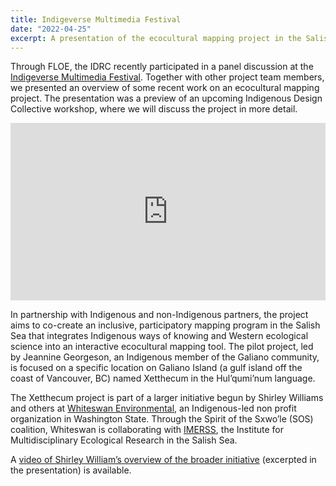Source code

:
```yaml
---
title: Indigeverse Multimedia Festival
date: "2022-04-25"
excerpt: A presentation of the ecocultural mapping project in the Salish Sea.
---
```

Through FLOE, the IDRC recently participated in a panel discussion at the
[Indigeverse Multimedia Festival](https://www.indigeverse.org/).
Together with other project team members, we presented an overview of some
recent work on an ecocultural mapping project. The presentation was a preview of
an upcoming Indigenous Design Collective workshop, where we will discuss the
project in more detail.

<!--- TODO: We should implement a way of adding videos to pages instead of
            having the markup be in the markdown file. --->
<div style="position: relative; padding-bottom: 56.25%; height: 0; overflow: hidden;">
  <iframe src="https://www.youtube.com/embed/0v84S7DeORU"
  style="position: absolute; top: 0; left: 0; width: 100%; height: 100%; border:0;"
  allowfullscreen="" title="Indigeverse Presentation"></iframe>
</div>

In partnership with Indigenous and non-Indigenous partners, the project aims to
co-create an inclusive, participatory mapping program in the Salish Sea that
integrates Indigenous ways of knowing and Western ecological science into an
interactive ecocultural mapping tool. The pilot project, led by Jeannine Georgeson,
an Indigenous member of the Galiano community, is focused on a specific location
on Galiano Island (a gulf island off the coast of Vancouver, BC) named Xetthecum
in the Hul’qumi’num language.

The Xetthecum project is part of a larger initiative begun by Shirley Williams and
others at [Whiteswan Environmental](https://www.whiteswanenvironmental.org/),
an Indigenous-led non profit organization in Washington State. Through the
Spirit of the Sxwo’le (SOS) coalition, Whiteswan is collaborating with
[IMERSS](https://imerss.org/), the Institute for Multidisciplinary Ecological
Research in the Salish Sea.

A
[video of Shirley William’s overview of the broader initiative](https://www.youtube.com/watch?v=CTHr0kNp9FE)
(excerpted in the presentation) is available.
::::::::::
» What is needed
Copy whichever lines above contain the string "Indigeverse".

» Answer box
title: Indigeverse Multimedia Festival
[Indigeverse Multimedia Festival](https://www.indigeverse.org/).
  allowfullscreen="" title="Indigeverse Presentation"></iframe>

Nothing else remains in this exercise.